### TASK PROMPT
Reproduce word for word the lines between those holding "Muthu Krishnan" and "the ground up", inclusive, and nothing else from the data below.

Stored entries
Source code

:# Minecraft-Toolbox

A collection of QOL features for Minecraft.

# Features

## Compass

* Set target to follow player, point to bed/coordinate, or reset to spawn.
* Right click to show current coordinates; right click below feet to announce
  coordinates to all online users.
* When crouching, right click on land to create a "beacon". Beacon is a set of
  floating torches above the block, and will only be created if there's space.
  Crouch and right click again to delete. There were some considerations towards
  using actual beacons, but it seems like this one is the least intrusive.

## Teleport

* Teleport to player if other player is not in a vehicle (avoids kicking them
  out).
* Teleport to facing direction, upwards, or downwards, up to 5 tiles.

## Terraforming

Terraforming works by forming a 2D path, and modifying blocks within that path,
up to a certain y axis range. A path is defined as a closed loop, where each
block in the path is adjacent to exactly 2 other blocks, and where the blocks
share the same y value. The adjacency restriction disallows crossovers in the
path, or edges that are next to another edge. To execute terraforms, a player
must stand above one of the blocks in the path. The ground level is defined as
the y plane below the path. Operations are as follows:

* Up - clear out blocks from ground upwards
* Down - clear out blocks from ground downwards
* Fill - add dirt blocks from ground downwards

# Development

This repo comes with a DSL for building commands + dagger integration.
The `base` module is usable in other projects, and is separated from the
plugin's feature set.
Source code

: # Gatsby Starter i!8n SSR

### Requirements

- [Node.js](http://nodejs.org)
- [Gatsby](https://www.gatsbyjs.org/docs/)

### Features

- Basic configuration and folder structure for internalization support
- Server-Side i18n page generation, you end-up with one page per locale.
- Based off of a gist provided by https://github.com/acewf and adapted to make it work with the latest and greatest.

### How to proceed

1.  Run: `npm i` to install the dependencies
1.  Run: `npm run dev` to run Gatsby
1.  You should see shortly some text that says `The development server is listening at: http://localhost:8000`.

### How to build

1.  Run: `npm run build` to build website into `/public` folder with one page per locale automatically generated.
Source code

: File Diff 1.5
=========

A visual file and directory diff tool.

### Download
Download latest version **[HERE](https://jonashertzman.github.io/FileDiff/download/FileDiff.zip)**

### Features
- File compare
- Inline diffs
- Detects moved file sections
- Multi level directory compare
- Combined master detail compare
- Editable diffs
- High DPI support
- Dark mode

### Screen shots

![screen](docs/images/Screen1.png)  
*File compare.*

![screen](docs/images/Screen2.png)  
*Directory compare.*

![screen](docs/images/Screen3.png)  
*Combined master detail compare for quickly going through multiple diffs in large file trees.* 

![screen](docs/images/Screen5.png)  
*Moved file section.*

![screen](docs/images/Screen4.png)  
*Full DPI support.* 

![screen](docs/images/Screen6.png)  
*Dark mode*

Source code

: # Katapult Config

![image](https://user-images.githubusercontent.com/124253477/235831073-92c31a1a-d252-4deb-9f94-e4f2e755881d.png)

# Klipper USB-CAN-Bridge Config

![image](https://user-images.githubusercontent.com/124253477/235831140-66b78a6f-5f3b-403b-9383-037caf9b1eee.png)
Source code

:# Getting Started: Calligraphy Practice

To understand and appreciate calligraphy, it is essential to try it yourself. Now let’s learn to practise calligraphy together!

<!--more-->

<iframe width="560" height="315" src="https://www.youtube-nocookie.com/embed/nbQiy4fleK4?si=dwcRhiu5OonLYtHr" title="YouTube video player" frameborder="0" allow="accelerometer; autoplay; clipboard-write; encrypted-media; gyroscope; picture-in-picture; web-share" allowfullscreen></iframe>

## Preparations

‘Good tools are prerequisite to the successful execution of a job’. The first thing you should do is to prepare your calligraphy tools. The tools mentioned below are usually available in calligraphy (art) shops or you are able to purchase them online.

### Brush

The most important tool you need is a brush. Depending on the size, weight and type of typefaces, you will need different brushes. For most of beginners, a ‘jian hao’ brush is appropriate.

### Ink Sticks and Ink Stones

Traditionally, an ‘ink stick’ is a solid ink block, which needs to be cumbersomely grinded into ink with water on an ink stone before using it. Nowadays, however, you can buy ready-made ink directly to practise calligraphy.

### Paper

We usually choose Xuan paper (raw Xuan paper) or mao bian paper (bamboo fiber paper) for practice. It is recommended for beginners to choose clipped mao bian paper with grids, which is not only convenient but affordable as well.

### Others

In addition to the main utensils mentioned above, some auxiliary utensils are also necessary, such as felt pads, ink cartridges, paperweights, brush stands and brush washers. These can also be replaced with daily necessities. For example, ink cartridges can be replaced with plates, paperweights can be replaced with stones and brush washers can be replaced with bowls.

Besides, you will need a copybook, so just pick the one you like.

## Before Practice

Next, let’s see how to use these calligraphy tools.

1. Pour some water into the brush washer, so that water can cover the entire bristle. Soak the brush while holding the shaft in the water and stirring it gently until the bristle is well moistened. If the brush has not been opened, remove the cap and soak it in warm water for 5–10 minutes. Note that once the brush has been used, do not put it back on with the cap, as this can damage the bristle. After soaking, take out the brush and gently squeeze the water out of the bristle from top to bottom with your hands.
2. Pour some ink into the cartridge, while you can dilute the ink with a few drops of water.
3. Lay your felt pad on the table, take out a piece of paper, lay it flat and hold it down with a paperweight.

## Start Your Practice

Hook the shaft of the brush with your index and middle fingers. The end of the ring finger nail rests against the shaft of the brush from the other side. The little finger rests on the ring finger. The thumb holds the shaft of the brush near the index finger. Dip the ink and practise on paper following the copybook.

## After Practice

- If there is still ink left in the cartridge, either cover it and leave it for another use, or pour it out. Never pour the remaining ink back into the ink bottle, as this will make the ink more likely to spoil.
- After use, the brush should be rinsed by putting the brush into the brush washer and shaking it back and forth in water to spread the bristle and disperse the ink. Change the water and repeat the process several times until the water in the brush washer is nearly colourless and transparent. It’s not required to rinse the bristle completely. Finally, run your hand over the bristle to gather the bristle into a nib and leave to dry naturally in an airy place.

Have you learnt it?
---
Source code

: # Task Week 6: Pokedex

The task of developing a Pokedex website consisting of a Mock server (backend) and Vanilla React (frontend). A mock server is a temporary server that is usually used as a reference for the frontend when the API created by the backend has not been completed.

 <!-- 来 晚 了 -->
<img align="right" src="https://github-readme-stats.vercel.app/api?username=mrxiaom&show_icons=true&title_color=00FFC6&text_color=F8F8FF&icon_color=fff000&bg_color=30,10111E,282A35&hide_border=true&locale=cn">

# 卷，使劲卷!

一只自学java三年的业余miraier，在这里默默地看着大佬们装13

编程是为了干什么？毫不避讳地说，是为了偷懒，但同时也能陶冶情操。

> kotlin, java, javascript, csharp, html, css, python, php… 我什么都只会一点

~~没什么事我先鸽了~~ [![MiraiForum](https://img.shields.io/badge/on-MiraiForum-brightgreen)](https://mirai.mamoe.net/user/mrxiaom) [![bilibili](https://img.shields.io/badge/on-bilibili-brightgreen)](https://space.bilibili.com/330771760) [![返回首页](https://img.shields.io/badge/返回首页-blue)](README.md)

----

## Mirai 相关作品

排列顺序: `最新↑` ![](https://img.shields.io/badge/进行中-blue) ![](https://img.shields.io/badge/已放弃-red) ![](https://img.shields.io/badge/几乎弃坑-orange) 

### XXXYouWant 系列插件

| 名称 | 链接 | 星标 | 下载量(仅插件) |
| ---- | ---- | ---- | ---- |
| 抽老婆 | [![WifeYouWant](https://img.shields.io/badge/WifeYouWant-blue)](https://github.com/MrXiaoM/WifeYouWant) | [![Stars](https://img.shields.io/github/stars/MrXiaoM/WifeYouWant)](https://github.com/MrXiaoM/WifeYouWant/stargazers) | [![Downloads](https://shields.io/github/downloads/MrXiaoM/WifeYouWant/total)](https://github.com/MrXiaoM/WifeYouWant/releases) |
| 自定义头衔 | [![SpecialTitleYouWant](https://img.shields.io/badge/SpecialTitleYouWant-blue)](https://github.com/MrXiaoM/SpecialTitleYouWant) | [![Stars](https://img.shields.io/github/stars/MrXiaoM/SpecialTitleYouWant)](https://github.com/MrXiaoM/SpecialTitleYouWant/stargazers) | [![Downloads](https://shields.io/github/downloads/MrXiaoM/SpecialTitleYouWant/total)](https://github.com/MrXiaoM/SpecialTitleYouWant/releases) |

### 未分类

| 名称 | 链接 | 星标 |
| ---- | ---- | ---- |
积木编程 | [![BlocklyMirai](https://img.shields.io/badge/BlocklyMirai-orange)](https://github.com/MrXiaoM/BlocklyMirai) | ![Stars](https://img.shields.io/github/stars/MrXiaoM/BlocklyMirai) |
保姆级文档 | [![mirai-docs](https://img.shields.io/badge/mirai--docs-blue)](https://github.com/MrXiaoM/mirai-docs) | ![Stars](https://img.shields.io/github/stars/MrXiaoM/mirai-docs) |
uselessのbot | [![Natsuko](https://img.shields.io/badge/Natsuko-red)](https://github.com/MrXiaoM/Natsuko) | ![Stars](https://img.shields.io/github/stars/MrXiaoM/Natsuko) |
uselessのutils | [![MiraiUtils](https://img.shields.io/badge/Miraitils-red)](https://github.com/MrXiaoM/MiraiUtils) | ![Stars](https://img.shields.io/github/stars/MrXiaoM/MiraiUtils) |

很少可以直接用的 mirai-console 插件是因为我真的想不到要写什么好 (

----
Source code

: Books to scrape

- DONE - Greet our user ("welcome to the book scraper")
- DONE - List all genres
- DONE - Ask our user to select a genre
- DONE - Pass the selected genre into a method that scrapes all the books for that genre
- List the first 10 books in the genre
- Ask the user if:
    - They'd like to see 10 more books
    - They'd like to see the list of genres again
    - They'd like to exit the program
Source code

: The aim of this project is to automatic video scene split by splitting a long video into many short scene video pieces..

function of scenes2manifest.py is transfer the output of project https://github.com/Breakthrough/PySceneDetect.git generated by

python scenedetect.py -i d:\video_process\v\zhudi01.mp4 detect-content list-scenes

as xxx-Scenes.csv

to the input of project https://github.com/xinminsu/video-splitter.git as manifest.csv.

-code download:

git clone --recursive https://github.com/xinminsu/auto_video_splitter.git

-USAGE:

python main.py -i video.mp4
* * *
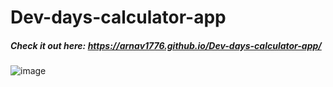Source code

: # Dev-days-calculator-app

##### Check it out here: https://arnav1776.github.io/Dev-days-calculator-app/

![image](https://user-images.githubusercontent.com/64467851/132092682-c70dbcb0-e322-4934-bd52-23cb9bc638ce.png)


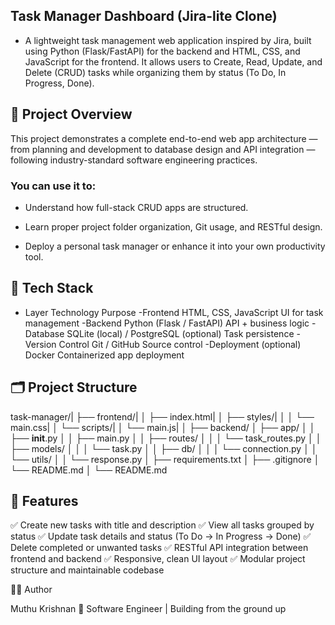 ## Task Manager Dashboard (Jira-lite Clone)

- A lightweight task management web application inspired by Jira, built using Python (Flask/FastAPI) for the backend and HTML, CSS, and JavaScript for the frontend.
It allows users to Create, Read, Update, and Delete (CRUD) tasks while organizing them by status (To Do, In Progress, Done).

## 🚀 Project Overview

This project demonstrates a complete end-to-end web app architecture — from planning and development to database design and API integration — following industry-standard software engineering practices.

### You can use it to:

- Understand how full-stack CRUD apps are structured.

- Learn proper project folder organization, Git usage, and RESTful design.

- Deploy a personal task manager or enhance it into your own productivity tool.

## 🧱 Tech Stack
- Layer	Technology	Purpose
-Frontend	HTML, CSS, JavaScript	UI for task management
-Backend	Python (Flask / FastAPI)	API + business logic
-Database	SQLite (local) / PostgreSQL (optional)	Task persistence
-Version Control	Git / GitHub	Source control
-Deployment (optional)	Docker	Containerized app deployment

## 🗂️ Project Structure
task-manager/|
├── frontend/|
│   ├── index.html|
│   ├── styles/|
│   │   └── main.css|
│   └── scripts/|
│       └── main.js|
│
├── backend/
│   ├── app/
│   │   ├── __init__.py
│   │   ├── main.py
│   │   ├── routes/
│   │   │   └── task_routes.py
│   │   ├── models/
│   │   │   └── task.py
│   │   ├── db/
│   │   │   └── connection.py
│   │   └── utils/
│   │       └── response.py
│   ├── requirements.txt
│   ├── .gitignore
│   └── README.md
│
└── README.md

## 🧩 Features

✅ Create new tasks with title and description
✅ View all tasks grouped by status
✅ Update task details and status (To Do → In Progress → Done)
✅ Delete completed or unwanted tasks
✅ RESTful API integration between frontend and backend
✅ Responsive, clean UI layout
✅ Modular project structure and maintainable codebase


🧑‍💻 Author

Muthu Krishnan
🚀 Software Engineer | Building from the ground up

### RESPONSE
Muthu Krishnan
🚀 Software Engineer | Building from the ground up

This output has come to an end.